## Given information

------------------------

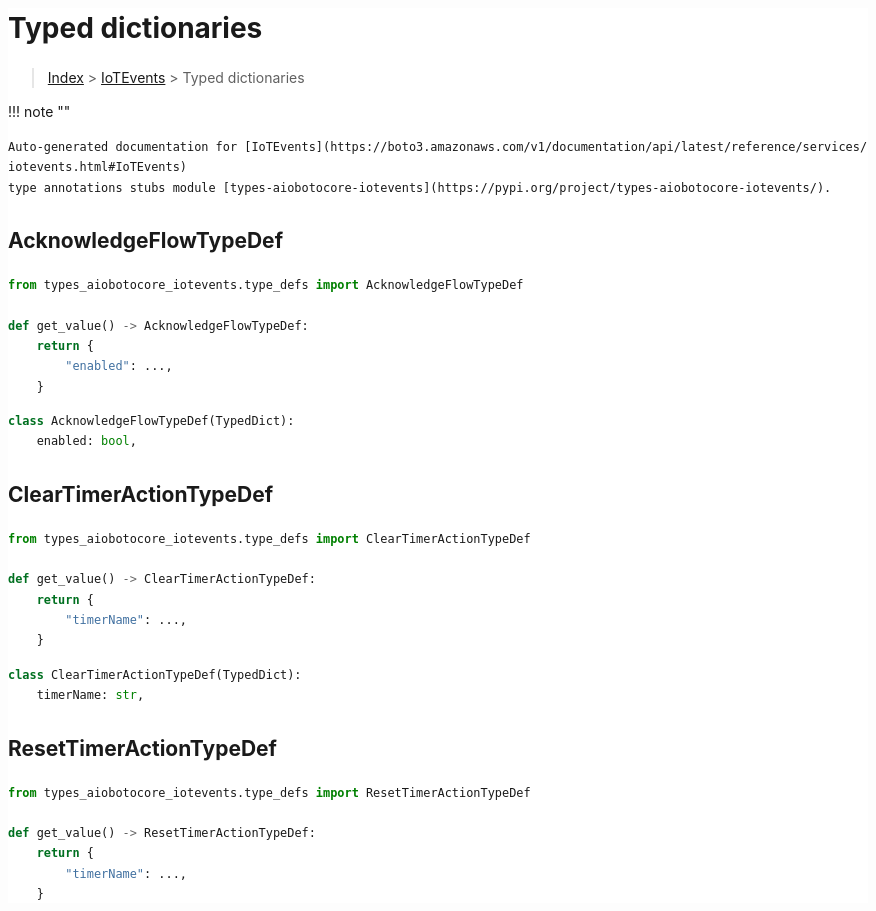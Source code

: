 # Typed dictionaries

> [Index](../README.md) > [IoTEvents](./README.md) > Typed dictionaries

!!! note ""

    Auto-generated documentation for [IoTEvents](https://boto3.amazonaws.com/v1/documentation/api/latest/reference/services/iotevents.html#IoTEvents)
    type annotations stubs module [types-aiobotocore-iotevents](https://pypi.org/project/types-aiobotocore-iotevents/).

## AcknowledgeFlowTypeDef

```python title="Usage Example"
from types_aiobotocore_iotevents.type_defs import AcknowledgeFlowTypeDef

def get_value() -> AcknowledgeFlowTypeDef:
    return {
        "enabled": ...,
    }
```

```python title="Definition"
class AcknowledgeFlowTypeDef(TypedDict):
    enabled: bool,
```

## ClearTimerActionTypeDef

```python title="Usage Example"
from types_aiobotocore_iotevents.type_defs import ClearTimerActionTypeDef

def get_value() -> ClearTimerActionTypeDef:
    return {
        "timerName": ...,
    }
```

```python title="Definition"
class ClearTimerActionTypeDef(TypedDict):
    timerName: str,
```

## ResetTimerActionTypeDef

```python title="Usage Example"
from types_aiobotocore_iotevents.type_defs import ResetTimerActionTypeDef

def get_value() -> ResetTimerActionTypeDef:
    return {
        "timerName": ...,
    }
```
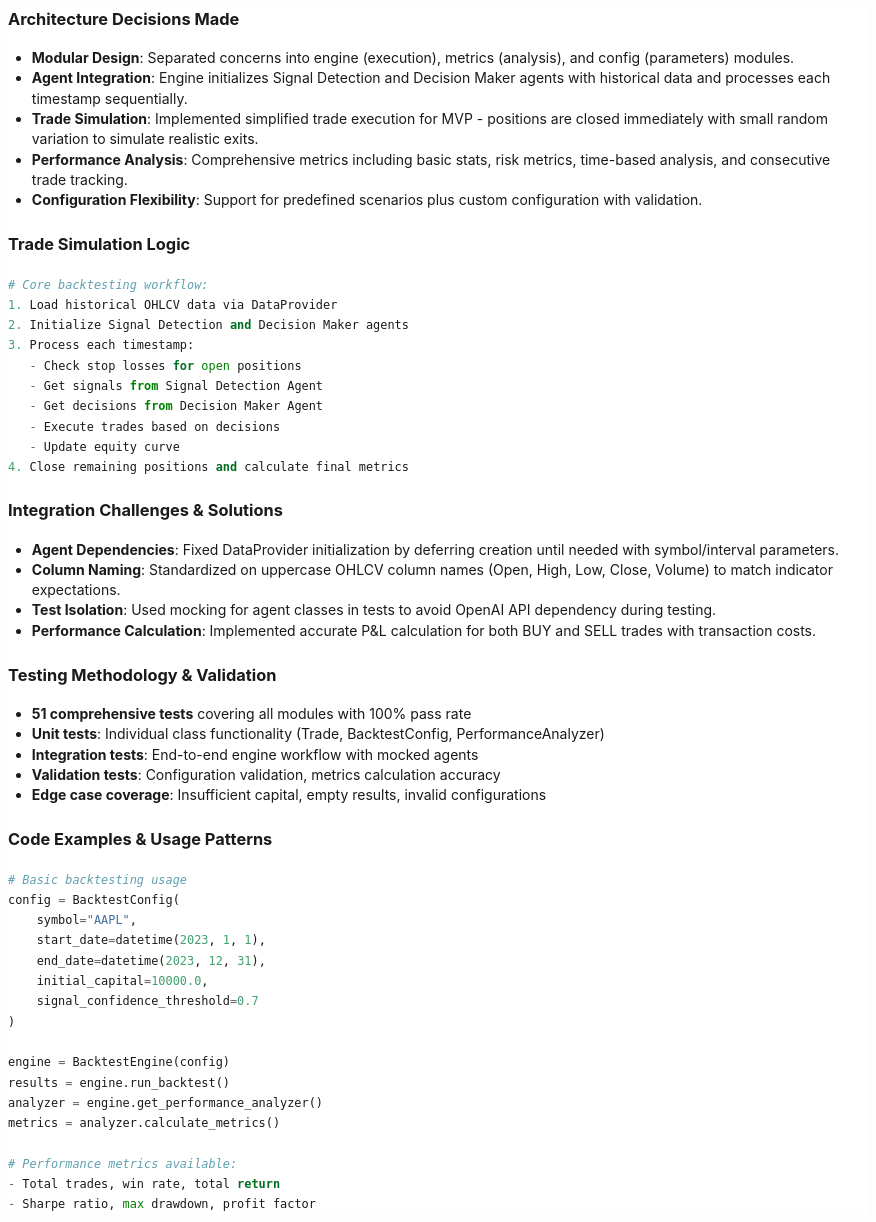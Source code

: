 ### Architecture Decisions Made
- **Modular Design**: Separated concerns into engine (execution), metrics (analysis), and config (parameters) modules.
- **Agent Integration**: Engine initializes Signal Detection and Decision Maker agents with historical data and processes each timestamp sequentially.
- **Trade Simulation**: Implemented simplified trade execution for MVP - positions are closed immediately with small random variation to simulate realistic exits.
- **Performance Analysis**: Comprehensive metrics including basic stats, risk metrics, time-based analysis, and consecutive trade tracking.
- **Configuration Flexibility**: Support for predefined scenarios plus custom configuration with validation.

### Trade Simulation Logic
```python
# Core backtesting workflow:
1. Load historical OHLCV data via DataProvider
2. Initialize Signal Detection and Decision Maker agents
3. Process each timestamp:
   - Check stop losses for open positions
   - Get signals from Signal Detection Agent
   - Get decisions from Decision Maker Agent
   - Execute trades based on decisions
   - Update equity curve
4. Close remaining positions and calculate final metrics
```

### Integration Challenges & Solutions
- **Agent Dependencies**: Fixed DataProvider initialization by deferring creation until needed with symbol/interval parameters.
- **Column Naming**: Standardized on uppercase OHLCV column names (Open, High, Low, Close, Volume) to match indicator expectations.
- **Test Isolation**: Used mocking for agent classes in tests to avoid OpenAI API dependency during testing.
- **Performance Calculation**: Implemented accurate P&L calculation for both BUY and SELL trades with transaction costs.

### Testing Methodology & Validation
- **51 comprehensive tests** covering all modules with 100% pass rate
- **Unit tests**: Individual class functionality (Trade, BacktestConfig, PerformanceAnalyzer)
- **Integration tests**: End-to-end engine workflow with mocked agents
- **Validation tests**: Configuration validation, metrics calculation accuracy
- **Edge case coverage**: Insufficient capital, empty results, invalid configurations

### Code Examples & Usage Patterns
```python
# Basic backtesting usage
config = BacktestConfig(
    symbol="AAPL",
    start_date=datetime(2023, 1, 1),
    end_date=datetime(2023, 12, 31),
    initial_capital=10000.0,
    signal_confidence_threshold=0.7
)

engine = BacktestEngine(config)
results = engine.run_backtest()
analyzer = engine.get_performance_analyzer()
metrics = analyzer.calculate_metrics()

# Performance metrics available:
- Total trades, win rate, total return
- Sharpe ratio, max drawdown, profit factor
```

------------------------

## Problem to work on
The preceding entries are to be returned verbatim, with every picture excluded.

## Answer box
Source code

: # Typed dictionaries

> [Index](../README.md) > [IoTEvents](./README.md) > Typed dictionaries

!!! note ""

    Auto-generated documentation for [IoTEvents](https://boto3.amazonaws.com/v1/documentation/api/latest/reference/services/iotevents.html#IoTEvents)
    type annotations stubs module [types-aiobotocore-iotevents](https://pypi.org/project/types-aiobotocore-iotevents/).

## AcknowledgeFlowTypeDef

```python title="Usage Example"
from types_aiobotocore_iotevents.type_defs import AcknowledgeFlowTypeDef

def get_value() -> AcknowledgeFlowTypeDef:
    return {
        "enabled": ...,
    }
```

```python title="Definition"
class AcknowledgeFlowTypeDef(TypedDict):
    enabled: bool,
```

## ClearTimerActionTypeDef

```python title="Usage Example"
from types_aiobotocore_iotevents.type_defs import ClearTimerActionTypeDef

def get_value() -> ClearTimerActionTypeDef:
    return {
        "timerName": ...,
    }
```

```python title="Definition"
class ClearTimerActionTypeDef(TypedDict):
    timerName: str,
```

## ResetTimerActionTypeDef

```python title="Usage Example"
from types_aiobotocore_iotevents.type_defs import ResetTimerActionTypeDef

def get_value() -> ResetTimerActionTypeDef:
    return {
        "timerName": ...,
    }
```
Source code

: ### Architecture Decisions Made
- **Modular Design**: Separated concerns into engine (execution), metrics (analysis), and config (parameters) modules.
- **Agent Integration**: Engine initializes Signal Detection and Decision Maker agents with historical data and processes each timestamp sequentially.
- **Trade Simulation**: Implemented simplified trade execution for MVP - positions are closed immediately with small random variation to simulate realistic exits.
- **Performance Analysis**: Comprehensive metrics including basic stats, risk metrics, time-based analysis, and consecutive trade tracking.
- **Configuration Flexibility**: Support for predefined scenarios plus custom configuration with validation.

### Trade Simulation Logic
```python
# Core backtesting workflow:
1. Load historical OHLCV data via DataProvider
2. Initialize Signal Detection and Decision Maker agents
3. Process each timestamp:
   - Check stop losses for open positions
   - Get signals from Signal Detection Agent
   - Get decisions from Decision Maker Agent
   - Execute trades based on decisions
   - Update equity curve
4. Close remaining positions and calculate final metrics
```

### Integration Challenges & Solutions
- **Agent Dependencies**: Fixed DataProvider initialization by deferring creation until needed with symbol/interval parameters.
- **Column Naming**: Standardized on uppercase OHLCV column names (Open, High, Low, Close, Volume) to match indicator expectations.
- **Test Isolation**: Used mocking for agent classes in tests to avoid OpenAI API dependency during testing.
- **Performance Calculation**: Implemented accurate P&L calculation for both BUY and SELL trades with transaction costs.

### Testing Methodology & Validation
- **51 comprehensive tests** covering all modules with 100% pass rate
- **Unit tests**: Individual class functionality (Trade, BacktestConfig, PerformanceAnalyzer)
- **Integration tests**: End-to-end engine workflow with mocked agents
- **Validation tests**: Configuration validation, metrics calculation accuracy
- **Edge case coverage**: Insufficient capital, empty results, invalid configurations

### Code Examples & Usage Patterns
```python
# Basic backtesting usage
config = BacktestConfig(
    symbol="AAPL",
    start_date=datetime(2023, 1, 1),
    end_date=datetime(2023, 12, 31),
    initial_capital=10000.0,
    signal_confidence_threshold=0.7
)

engine = BacktestEngine(config)
results = engine.run_backtest()
analyzer = engine.get_performance_analyzer()
metrics = analyzer.calculate_metrics()

# Performance metrics available:
- Total trades, win rate, total return
- Sharpe ratio, max drawdown, profit factor
```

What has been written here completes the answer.